→ **TASK STATEMENT**
Copy out only those lines running from the line with "messer的短视频我几乎全" to the end of the listing, keeping each one exactly as it is.
——
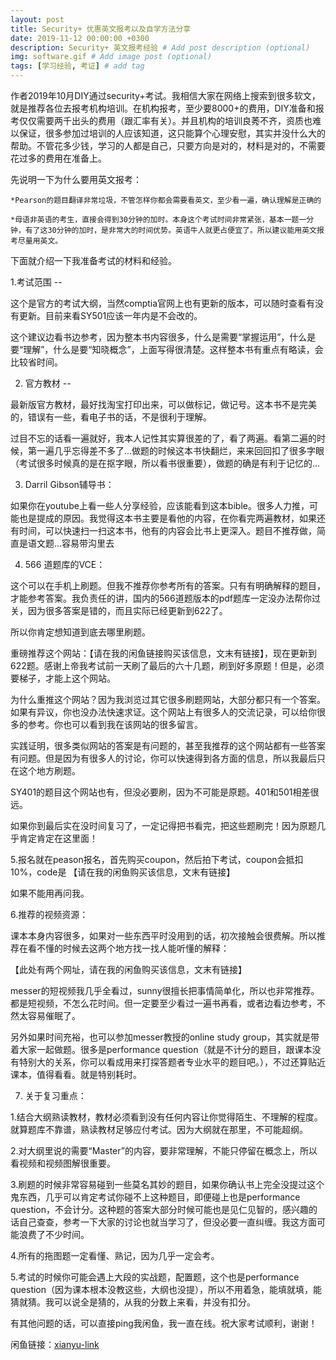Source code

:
 ```yaml
---
layout: post
title: Security+ 优惠英文报考以及自学方法分享
date: 2019-11-12 00:00:00 +0300
description: Security+ 英文报考经验 # Add post description (optional)
img: software.gif # Add image post (optional)
tags: [学习经验, 考证] # add tag
---
```


作者2019年10月DIY通过security+考试。我相信大家在网络上搜索到很多软文，就是推荐各位去报考机构培训。在机构报考，至少要8000+的费用，DIY准备和报考仅仅需要两千出头的费用（跟汇率有关）。并且机构的培训良莠不齐，资质也难以保证，很多参加过培训的人应该知道，这只能算个心理安慰，其实并没什么大的帮助。不管花多少钱，学习的人都是自己，只要方向是对的，材料是对的，不需要花过多的费用在准备上。


先说明一下为什么要用英文报考：

    *Pearson的题目翻译非常垃圾，不管怎样你都会需要看英文，至少看一遍，确认理解是正确的

    *母语非英语的考生，直接会得到30分钟的加时。本身这个考试时间非常紧张，基本一题一分钟，有了这30分钟的加时，是非常大的时间优势。英语牛人就更占便宜了。所以建议能用英文报考尽量用英文。


下面就介绍一下我准备考试的材料和经验。


1.考试范围 -- 

这个是官方的考试大纲，当然comptia官网上也有更新的版本，可以随时查看有没有更新。目前来看SY501应该一年内是不会改的。

这个建议边看书边参考，因为整本书内容很多，什么是需要“掌握运用”，什么是要“理解”，什么是要“知晓概念”，上面写得很清楚。这样整本书有重点有略读，会比较省时间。


2. 官方教材 --

最新版官方教材，最好找淘宝打印出来，可以做标记，做记号。这本书不是完美的，错误有一些，看电子书的话，不是很利于理解。

过目不忘的话看一遍就好，我本人记性其实算很差的了，看了两遍。看第二遍的时候，第一遍几乎忘得差不多了...做题的时候这本书快翻烂，来来回回扣了很多字眼（考试很多时候真的是在抠字眼，所以看书很重要），做题的确是有利于记忆的...


3. Darril Gibson辅导书：

如果你在youtube上看一些人分享经验，应该能看到这本bible。很多人力推，可能也是提成的原因。我觉得这本书主要是看他的内容，在你看完两遍教材，如果还有时间，可以快速扫一扫这本书，他有的内容会比书上更深入。题目不推荐做，简直是语文题...容易带沟里去


4. 566 道题库的VCE：

这个可以在手机上刷题。但我不推荐你参考所有的答案。只有有明确解释的题目，才能参考答案。我负责任的讲，国内的566道题版本的pdf题库一定没办法帮你过关，因为很多答案是错的，而且实际已经更新到622了。

所以你肯定想知道到底去哪里刷题。


重磅推荐这个网站：【请在我的闲鱼链接购买该信息，文末有链接】，现在更新到622题。感谢上帝我考试前一天刷了最后的六十几题，刷到好多原题！但是，必须要梯子，才能上这个网站。

为什么重推这个网站？因为我浏览过其它很多刷题网站，大部分都只有一个答案。如果有异议，你也没办法快速求证。这个网站上有很多人的交流记录，可以给你很多的参考。你也可以看到我在该网站的很多留言。

实践证明，很多类似网站的答案是有问题的，甚至我推荐的这个网站都有一些答案有问题。但是因为有很多人的讨论，你可以快速得到各方面的信息，所以我最后只在这个地方刷题。

SY401的题目这个网站也有，但没必要刷，因为不可能是原题。401和501相差很远。

如果你到最后实在没时间复习了，一定记得把书看完，把这些题刷完！因为原题几乎肯定肯定在这里面！


5.报名就在peason报名，首先购买coupon，然后拍下考试，coupon会抵扣10%，code是
【请在我的闲鱼购买该信息，文末有链接】

如果不能用再问我。



6.推荐的视频资源：

课本本身内容很多，如果对一些东西平时没用到的话，初次接触会很费解。所以推荐在看不懂的时候去这两个地方找一找人能听懂的解释：


【此处有两个网址，请在我的闲鱼购买该信息，文末有链接】


messer的短视频我几乎全看过，sunny很擅长把事情简单化，所以也非常推荐。都是短视频，不怎么花时间。但一定要至少看过一遍书再看，或者边看边参考，不然太容易催眠了。

另外如果时间充裕，也可以参加messer教授的online study group，其实就是带着大家一起做题。很多是performance question（就是不计分的题目，跟课本没有特别大的关系，你可以看成用来打探答题者专业水平的题目吧。），不过还算贴近课本，值得看看。就是特别耗时。


7. 关于复习重点：

1.结合大纲熟读教材，教材必须看到没有任何内容让你觉得陌生、不理解的程度。就算题库不靠谱，熟读教材足够应付考试。因为大纲就在那里，不可能超纲。

2.对大纲里说的需要“Master”的内容，要非常理解，不能只停留在概念上，所以看视频和视频图解很重要。

3.刷题的时候非常容易碰到一些莫名其妙的题目，如果你确认书上完全没提过这个鬼东西，几乎可以肯定考试你碰不上这种题目，即便碰上也是performance question，不会计分。这种题的答案大部分时候可能也是见仁见智的，感兴趣的话自己查查，参考一下大家的讨论也就当学习了，但没必要一直纠缠。我这方面可能浪费了不少时间。

4.所有的拖图题一定看懂、熟记，因为几乎一定会考。

5.考试的时候你可能会遇上大段的实战题，配置题，这个也是performance question（因为课本根本没教这些，大纲也没提），所以不用着急，能填就填，能猜就猜。我可以说全是猜的，从我的分数上来看，并没有扣分。


有其他问题的话，可以直接ping我闲鱼，我一直在线。祝大家考试顺利，谢谢！


闲鱼链接：[xianyu-link]


[xianyu-link]: https://market.m.taobao.com/app/idleFish-F2e/widle-taobao-rax/page-detail?wh_weex=true&wx_navbar_transparent=true&id=611248856854&ut_sk=1.Wuq9Ywswbv8DAA6HIcpv6Lq%252F_21407387_1585579909492.Copy.detail.611248856854.180462914&forceFlush=1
——
→ **ANSWER**
messer的短视频我几乎全看过，sunny很擅长把事情简单化，所以也非常推荐。都是短视频，不怎么花时间。但一定要至少看过一遍书再看，或者边看边参考，不然太容易催眠了。

另外如果时间充裕，也可以参加messer教授的online study group，其实就是带着大家一起做题。很多是performance question（就是不计分的题目，跟课本没有特别大的关系，你可以看成用来打探答题者专业水平的题目吧。），不过还算贴近课本，值得看看。就是特别耗时。


7. 关于复习重点：

1.结合大纲熟读教材，教材必须看到没有任何内容让你觉得陌生、不理解的程度。就算题库不靠谱，熟读教材足够应付考试。因为大纲就在那里，不可能超纲。

2.对大纲里说的需要“Master”的内容，要非常理解，不能只停留在概念上，所以看视频和视频图解很重要。

3.刷题的时候非常容易碰到一些莫名其妙的题目，如果你确认书上完全没提过这个鬼东西，几乎可以肯定考试你碰不上这种题目，即便碰上也是performance question，不会计分。这种题的答案大部分时候可能也是见仁见智的，感兴趣的话自己查查，参考一下大家的讨论也就当学习了，但没必要一直纠缠。我这方面可能浪费了不少时间。

4.所有的拖图题一定看懂、熟记，因为几乎一定会考。

5.考试的时候你可能会遇上大段的实战题，配置题，这个也是performance question（因为课本根本没教这些，大纲也没提），所以不用着急，能填就填，能猜就猜。我可以说全是猜的，从我的分数上来看，并没有扣分。


有其他问题的话，可以直接ping我闲鱼，我一直在线。祝大家考试顺利，谢谢！


闲鱼链接：[xianyu-link]


[xianyu-link]: https://market.m.taobao.com/app/idleFish-F2e/widle-taobao-rax/page-detail?wh_weex=true&wx_navbar_transparent=true&id=611248856854&ut_sk=1.Wuq9Ywswbv8DAA6HIcpv6Lq%252F_21407387_1585579909492.Copy.detail.611248856854.180462914&forceFlush=1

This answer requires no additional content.